In concorso al ToHorror Fantastic Film Fest di Torino nella sezione lungometraggi, Midnight in a perfect world è l’ultima pellicola del filmmaker filippino Dodo Dayao. A Manila una serie di blackout notturni terrorizza la popolazione. Chi si fa trovare per strada durante questi inspiegabili avvenimenti sparisce nel nulla. Gli unici luoghi sicuri sembrano essere le cosiddette “safe house”, dove rifugiarsi in attesa che torni l’elettricità. È in una di queste case che si nascondono i protagonisti quando, nuovamente, qualsiasi tipo di luce scompare. Ma la loro incolumità non è garantita neanche dall’edificio-bunker in cui ripongono le speranze. Dopo il successo di critica della sua opera prima, Violator (2014), il regista lavora a un cortometraggio originariamente intitolato The Way The Light Fails, reimmaginandolo poi come lungometraggio e dando così vita a Midnight In A Perfect World. Incubo snervante dalle atmosfere cupe e claustrofobiche, il film di Dayao è un lavoro multisfaccettato che abbraccia il cinema di genere per veicolare metaforicamente un forte sentimento di sofferenza rispetto alla situazione politica passata e presente delle Filippine.

 


 
Come si vive nella repressione? Come rappresentare la repressione? Rubando la luna. Oscurando il mondo. Un Blair Witch Project dove a illuminare i volti dei protagonisti non sono le luci delle torce ma gli schermi dei cellulari. Una geografia claustrofobica dove quasi non esiste l’esterno ma tutto converge verso soffocanti interni, che paiono stringersi sempre di più sui primi piani di Mimi, Jinka, Glenn e Tonichi. Gli esterni diurni sono infatti esigui e disorientanti, come nell’inquadratura da vertigine di Tonichi in visita alla madre, dove i due paiono sospesi su uno strapiombo di alberi. Alieni, mimic, presenze oscure dalla provenienza ignota abitano invece tutte le possibilità dello spazio, lo travalicano, annullando qualsiasi punto cieco. Un mondo dalle regole sovvertite in cui la droga diviene unica fonte di salvezza.

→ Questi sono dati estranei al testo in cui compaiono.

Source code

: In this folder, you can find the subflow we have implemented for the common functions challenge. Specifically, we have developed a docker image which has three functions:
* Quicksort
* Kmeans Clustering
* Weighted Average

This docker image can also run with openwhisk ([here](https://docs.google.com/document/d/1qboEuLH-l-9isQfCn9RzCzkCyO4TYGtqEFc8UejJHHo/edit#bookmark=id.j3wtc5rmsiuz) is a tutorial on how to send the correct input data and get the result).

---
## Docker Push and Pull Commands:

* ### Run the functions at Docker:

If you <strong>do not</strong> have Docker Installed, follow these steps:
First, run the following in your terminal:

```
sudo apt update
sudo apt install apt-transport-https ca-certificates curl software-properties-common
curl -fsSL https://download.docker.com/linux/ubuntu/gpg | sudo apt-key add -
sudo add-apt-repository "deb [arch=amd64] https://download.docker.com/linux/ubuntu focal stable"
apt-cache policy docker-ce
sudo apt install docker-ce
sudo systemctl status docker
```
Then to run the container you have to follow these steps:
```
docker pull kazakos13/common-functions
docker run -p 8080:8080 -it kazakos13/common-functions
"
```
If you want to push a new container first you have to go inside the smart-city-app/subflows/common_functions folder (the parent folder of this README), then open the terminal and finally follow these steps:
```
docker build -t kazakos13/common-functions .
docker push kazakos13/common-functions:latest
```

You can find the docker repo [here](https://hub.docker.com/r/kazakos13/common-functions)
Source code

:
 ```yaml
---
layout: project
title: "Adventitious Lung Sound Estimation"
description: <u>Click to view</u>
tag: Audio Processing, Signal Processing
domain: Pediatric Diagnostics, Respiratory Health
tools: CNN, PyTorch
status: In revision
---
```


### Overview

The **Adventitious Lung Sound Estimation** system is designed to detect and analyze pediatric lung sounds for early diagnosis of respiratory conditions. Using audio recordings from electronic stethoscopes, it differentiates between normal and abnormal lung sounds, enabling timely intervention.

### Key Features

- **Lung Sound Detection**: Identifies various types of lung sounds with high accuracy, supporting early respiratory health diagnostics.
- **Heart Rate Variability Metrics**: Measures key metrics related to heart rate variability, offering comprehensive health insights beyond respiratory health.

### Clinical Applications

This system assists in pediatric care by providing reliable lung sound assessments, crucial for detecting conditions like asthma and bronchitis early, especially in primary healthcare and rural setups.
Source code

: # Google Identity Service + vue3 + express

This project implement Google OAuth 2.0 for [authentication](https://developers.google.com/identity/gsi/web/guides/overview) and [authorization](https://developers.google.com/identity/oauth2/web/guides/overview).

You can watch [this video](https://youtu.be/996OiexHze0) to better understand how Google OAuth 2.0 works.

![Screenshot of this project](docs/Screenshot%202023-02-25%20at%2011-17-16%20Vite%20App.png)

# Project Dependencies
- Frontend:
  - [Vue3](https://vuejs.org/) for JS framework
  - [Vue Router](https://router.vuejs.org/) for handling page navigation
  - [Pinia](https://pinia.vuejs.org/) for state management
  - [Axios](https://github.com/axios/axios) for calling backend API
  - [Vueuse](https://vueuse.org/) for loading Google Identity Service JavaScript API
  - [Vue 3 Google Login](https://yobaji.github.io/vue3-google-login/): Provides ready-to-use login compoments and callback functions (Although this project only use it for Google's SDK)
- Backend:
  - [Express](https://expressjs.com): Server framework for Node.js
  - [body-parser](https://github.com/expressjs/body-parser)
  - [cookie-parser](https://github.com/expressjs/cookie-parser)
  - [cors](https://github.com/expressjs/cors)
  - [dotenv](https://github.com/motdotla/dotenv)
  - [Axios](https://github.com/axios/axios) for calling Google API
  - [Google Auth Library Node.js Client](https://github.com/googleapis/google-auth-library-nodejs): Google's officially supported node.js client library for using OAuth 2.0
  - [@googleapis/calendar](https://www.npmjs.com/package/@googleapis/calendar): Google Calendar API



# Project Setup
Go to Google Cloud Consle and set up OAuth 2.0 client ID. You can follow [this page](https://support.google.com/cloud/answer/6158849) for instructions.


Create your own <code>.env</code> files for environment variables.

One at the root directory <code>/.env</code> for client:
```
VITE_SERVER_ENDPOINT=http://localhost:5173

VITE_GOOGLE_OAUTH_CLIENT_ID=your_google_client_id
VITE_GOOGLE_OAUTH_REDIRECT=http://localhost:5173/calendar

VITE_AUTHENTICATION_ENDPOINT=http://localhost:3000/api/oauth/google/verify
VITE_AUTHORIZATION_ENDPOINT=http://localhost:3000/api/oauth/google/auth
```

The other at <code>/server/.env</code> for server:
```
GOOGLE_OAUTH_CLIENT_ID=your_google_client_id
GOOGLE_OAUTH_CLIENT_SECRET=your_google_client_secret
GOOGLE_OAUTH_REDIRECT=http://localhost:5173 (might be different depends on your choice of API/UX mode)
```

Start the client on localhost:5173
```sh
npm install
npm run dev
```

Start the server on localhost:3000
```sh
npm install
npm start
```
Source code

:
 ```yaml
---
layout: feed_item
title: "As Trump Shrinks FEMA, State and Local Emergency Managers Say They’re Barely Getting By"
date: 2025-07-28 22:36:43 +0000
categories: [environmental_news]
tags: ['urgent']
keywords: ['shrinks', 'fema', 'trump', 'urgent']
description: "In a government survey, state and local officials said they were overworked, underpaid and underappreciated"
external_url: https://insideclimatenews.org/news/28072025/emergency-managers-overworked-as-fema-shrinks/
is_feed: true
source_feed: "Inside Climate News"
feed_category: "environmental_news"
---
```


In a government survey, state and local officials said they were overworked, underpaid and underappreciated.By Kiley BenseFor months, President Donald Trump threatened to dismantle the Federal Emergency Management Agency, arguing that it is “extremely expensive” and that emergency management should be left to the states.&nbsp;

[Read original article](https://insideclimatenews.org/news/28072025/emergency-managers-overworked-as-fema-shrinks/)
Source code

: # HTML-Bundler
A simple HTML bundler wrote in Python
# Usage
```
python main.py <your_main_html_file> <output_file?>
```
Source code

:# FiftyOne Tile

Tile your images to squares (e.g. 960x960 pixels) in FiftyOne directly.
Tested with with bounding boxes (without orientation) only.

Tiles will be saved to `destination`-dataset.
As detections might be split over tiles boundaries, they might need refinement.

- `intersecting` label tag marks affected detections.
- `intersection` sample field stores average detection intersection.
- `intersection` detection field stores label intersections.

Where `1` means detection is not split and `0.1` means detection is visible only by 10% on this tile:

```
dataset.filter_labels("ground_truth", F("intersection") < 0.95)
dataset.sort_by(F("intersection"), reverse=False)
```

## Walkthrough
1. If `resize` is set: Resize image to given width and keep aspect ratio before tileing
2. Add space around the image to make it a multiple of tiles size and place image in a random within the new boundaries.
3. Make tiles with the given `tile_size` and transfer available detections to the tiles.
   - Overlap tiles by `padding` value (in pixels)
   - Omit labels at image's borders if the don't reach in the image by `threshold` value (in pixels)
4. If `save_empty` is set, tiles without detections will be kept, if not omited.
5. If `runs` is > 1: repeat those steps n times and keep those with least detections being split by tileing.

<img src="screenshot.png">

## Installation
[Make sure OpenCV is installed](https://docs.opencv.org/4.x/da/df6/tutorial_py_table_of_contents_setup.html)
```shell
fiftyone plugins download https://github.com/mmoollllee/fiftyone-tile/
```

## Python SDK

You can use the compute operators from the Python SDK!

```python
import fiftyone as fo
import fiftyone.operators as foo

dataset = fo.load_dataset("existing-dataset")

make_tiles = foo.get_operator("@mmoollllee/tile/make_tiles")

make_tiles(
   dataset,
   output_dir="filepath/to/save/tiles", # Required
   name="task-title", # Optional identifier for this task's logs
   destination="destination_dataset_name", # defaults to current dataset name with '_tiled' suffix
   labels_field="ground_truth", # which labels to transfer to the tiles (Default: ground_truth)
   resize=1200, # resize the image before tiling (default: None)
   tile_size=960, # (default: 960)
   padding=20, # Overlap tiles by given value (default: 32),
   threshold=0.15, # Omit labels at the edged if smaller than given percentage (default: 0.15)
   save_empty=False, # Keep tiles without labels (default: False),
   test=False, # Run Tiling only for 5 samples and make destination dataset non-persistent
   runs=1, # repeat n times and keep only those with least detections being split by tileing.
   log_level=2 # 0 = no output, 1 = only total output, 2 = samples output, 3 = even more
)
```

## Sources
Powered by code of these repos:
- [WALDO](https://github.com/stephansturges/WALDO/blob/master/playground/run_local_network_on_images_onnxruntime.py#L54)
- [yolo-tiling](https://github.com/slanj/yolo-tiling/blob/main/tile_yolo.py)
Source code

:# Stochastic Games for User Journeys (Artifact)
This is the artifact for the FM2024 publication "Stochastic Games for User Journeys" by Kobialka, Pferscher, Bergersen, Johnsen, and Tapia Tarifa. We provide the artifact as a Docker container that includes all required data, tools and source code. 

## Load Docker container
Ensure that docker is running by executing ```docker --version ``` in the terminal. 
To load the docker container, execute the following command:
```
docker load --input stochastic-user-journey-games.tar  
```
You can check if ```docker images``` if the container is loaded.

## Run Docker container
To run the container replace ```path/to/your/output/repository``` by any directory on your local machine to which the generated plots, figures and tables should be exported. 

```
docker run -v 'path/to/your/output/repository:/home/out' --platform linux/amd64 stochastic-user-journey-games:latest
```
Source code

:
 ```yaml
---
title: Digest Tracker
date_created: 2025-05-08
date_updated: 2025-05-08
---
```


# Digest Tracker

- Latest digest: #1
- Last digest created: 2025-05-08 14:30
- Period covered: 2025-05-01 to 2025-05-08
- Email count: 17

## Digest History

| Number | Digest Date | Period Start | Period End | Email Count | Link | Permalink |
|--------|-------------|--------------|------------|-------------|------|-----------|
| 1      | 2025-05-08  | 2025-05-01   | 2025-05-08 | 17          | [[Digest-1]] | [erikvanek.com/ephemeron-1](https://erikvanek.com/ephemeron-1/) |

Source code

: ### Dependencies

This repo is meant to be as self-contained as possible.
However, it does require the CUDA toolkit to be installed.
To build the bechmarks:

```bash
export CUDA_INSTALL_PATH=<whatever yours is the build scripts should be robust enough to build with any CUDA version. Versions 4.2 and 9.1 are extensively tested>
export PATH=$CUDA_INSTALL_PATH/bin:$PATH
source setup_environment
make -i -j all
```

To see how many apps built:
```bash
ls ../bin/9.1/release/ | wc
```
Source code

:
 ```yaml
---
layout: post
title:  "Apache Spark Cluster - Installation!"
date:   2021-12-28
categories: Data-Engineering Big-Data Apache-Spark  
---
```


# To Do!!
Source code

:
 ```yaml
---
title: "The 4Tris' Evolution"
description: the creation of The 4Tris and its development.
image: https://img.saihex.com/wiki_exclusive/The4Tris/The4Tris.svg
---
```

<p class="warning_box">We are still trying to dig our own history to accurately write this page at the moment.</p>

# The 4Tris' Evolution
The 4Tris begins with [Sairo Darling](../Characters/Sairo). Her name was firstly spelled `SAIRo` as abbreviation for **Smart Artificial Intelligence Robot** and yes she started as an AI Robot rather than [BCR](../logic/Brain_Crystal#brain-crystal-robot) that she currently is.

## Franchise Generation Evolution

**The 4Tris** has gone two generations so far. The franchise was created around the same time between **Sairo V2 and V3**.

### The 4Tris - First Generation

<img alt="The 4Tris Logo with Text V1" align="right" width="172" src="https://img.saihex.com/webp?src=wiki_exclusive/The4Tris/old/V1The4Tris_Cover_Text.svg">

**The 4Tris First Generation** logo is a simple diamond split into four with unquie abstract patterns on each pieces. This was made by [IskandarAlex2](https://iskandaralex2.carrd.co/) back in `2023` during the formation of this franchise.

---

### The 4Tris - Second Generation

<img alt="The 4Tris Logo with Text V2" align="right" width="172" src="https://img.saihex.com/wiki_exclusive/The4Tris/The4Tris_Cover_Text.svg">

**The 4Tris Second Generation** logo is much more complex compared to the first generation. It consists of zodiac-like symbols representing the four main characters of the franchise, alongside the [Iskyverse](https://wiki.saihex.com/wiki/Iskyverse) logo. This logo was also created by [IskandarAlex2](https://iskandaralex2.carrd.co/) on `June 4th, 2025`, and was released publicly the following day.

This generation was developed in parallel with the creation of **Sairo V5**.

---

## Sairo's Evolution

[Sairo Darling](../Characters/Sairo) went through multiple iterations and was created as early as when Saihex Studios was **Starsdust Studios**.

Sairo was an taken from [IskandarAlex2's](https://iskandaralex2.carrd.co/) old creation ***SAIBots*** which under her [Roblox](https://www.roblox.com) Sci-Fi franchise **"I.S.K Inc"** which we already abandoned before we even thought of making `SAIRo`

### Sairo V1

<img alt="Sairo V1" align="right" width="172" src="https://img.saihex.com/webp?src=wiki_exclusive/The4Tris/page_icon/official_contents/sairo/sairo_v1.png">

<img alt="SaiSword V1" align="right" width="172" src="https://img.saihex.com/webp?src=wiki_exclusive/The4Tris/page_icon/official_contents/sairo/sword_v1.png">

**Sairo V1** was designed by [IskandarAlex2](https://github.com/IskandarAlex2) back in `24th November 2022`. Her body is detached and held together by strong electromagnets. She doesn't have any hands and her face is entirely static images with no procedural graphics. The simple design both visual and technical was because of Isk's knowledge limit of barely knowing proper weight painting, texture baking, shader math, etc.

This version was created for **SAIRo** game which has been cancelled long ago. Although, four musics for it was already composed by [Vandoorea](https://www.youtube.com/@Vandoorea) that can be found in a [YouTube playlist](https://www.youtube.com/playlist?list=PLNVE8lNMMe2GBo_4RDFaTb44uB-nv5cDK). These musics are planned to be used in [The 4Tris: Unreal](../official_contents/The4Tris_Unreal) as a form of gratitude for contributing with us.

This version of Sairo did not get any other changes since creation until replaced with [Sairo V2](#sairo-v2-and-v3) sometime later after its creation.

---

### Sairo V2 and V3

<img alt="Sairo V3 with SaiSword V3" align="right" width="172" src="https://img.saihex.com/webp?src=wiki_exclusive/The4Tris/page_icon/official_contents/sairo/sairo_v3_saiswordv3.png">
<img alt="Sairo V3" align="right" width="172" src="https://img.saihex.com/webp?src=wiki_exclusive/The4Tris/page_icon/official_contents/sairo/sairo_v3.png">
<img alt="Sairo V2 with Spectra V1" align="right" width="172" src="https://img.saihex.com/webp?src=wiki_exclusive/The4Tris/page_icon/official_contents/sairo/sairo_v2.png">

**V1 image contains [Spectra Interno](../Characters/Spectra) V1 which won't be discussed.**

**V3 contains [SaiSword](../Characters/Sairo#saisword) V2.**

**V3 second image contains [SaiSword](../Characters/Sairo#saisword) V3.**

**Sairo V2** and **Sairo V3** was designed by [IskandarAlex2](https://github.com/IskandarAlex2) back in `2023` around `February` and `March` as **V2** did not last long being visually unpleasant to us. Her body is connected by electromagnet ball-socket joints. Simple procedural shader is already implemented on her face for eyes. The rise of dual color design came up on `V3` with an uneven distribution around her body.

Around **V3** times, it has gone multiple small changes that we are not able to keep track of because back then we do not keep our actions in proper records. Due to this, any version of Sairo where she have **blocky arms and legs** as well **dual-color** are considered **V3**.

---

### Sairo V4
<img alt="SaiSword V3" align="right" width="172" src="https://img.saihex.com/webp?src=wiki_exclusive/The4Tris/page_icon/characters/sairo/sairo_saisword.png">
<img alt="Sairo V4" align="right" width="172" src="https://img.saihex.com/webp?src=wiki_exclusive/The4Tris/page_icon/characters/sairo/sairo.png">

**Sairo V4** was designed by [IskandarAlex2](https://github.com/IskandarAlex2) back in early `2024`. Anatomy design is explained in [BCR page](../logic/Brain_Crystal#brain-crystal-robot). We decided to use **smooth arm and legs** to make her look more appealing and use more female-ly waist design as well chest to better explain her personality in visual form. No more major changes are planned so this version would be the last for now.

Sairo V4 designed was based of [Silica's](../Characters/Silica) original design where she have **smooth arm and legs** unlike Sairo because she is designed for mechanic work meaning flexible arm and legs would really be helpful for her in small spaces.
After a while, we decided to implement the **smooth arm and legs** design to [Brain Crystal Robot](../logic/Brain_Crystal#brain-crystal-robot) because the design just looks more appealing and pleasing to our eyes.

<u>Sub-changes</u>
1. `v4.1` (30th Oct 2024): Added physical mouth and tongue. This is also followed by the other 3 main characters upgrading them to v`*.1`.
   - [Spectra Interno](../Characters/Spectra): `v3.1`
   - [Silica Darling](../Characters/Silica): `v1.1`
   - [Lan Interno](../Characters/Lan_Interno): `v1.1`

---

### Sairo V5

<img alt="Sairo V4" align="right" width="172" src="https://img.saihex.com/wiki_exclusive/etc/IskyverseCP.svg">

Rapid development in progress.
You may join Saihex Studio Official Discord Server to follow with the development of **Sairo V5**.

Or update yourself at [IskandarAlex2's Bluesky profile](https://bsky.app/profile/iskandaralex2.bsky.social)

Dayao sposa i topoi del cinema di genere per lasciar palpabilmente trapelare il desiderio di liberarsene, alimentandoli attraverso un’energia sofferente e originale. Il regista filippino configura abilmente l’emergere di un orrore soprannaturale che coinvolge chiunque, indipendentemente dallo status sociale, e le cui conseguenze comportano la completa cancellazione dal mondo, evocando acutamente il terrore reale di essere annullati come cittadini ed esseri viventi da governi totalitari o da altre figure nefaste. Un’ottima prova quella di Dayao, che si conferma autore di cui seguire l’evoluzione.